**Exercise requirements**:
Copy the lines below, word for word, from the first through the line containing "end of teleop]". Leave the pictures out.

---------- Provided records ----------

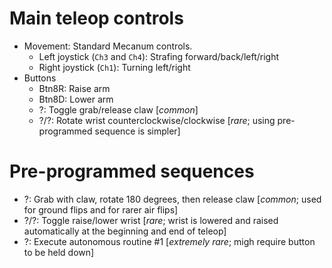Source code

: Main teleop controls
====================

* Movement: Standard Mecanum controls.
  * Left joystick (`Ch3` and `Ch4`): Strafing forward/back/left/right
  * Right joystick (`Ch1`): Turning left/right
* Buttons
  * Btn8R: Raise arm
  * Btn8D: Lower arm
  * ?: Toggle grab/release claw [*common*]
  * ?/?: Rotate wrist counterclockwise/clockwise [*rare*; using pre-programmed sequence is simpler]

Pre-programmed sequences
========================

* ?: Grab with claw, rotate 180 degrees, then release claw [*common*; used for ground flips and for rarer air flips]
* ?/?: Toggle raise/lower wrist [*rare*; wrist is lowered and raised automatically at the beginning and end of teleop]
* ?: Execute autonomous routine #1 [*extremely rare*; migh require button to be held down]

----------

**Solution for this exercise**:
Source code

: Main teleop controls
====================

* Movement: Standard Mecanum controls.
  * Left joystick (`Ch3` and `Ch4`): Strafing forward/back/left/right
  * Right joystick (`Ch1`): Turning left/right
* Buttons
  * Btn8R: Raise arm
  * Btn8D: Lower arm
  * ?: Toggle grab/release claw [*common*]
  * ?/?: Rotate wrist counterclockwise/clockwise [*rare*; using pre-programmed sequence is simpler]

Pre-programmed sequences
========================

* ?: Grab with claw, rotate 180 degrees, then release claw [*common*; used for ground flips and for rarer air flips]
* ?/?: Toggle raise/lower wrist [*rare*; wrist is lowered and raised automatically at the beginning and end of teleop]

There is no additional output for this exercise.